If (n+1)!/(n-1)! = 56 , what's the value of n?

(Wave)It is known that $n!=1 \cdot 2 \cdots n$.

$$\frac{(n+1)!}{(n-1)!}=56 \Rightarrow \frac{1 \cdot 2 \cdots (n-1) \cdot n \cdot (n+1)}{1 \cdot 2 \cdot 3 \cdots (n-1)}=56 \Rightarrow \frac{n \cdot (n+1)}{1}=56 \Rightarrow n \cdot (n+1)=56 \\ \Rightarrow n^2+n=56$$Solve the equation $n^2+n-56=0$ and you will find the values $-8$ and $7$.
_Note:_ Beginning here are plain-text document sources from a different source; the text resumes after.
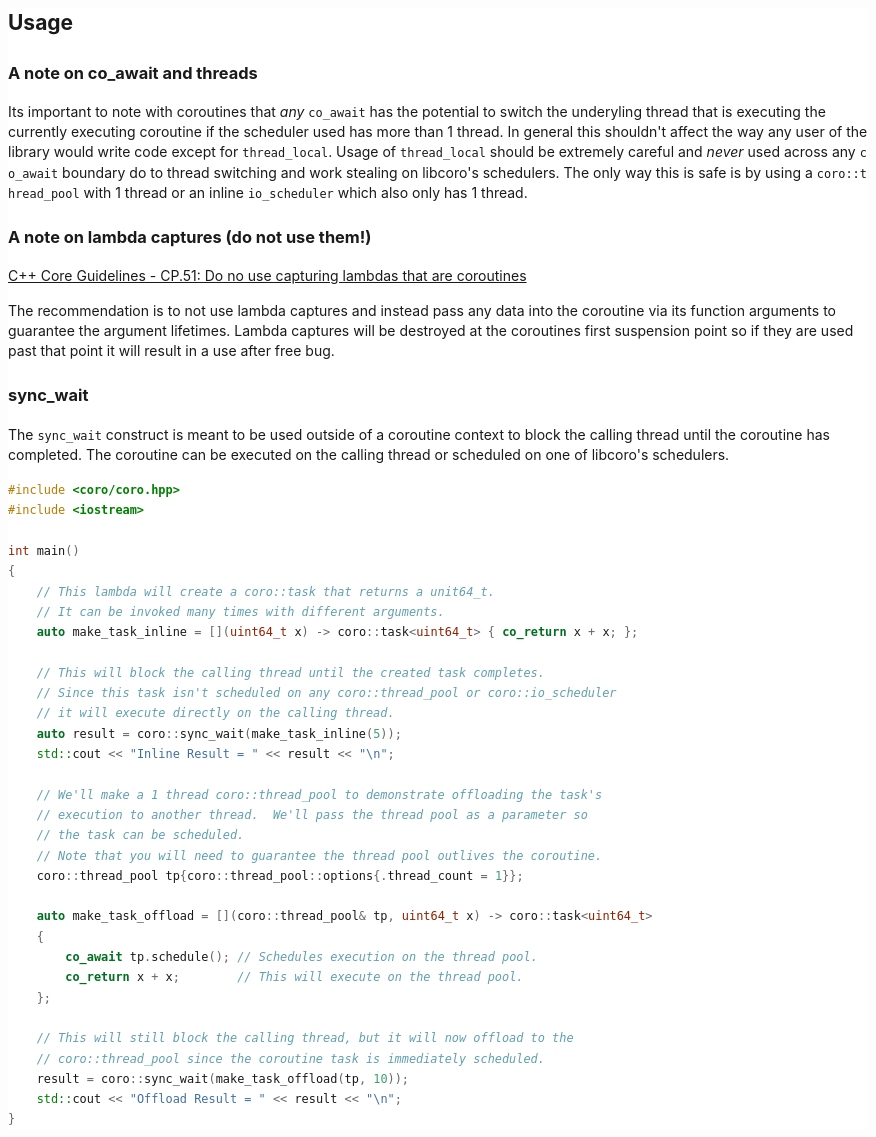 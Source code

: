 ## Usage

### A note on co_await and threads
Its important to note with coroutines that _any_ `co_await` has the potential to switch the underyling thread that is executing the currently executing coroutine if the scheduler used has more than 1 thread. In general this shouldn't affect the way any user of the library would write code except for `thread_local`. Usage of `thread_local` should be extremely careful and _never_ used across any `co_await` boundary do to thread switching and work stealing on libcoro's schedulers. The only way this is safe is by using a `coro::thread_pool` with 1 thread or an inline `io_scheduler` which also only has 1 thread.

### A note on lambda captures (do not use them!)
[C++ Core Guidelines - CP.51: Do no use capturing lambdas that are coroutines](https://isocpp.github.io/CppCoreGuidelines/CppCoreGuidelines#Rcoro-capture)

The recommendation is to not use lambda captures and instead pass any data into the coroutine via its function arguments to guarantee the argument lifetimes. Lambda captures will be destroyed at the coroutines first suspension point so if they are used past that point it will result in a use after free bug.

### sync_wait
The `sync_wait` construct is meant to be used outside of a coroutine context to block the calling thread until the coroutine has completed. The coroutine can be executed on the calling thread or scheduled on one of libcoro's schedulers.

```C++
#include <coro/coro.hpp>
#include <iostream>

int main()
{
    // This lambda will create a coro::task that returns a unit64_t.
    // It can be invoked many times with different arguments.
    auto make_task_inline = [](uint64_t x) -> coro::task<uint64_t> { co_return x + x; };

    // This will block the calling thread until the created task completes.
    // Since this task isn't scheduled on any coro::thread_pool or coro::io_scheduler
    // it will execute directly on the calling thread.
    auto result = coro::sync_wait(make_task_inline(5));
    std::cout << "Inline Result = " << result << "\n";

    // We'll make a 1 thread coro::thread_pool to demonstrate offloading the task's
    // execution to another thread.  We'll pass the thread pool as a parameter so
    // the task can be scheduled.
    // Note that you will need to guarantee the thread pool outlives the coroutine.
    coro::thread_pool tp{coro::thread_pool::options{.thread_count = 1}};

    auto make_task_offload = [](coro::thread_pool& tp, uint64_t x) -> coro::task<uint64_t>
    {
        co_await tp.schedule(); // Schedules execution on the thread pool.
        co_return x + x;        // This will execute on the thread pool.
    };

    // This will still block the calling thread, but it will now offload to the
    // coro::thread_pool since the coroutine task is immediately scheduled.
    result = coro::sync_wait(make_task_offload(tp, 10));
    std::cout << "Offload Result = " << result << "\n";
}
```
But since $n \geq 1$ we reject the value $-8$, so we have that $n=7$.
 
ThomsonKevin said:
Ok, I had never seen a factorial problem like this, and the answer(n=7) didn't help me much in understand the solution either.

If (n+1)!/(n-1)! = 56 , what's the value of n?

Let's try writing out some terms for the numerator and denominator.

$$\frac{(n+1)!}{(n-1)!}=\frac{(n+1)(n)(n-1)(n-2)...}{(n-1)(n-2)(n-3)...}$$

See anything we can do from here? :)

EDIT: Oops, too late :(
 
Yes, Thank you both of you, it makes clear sense now.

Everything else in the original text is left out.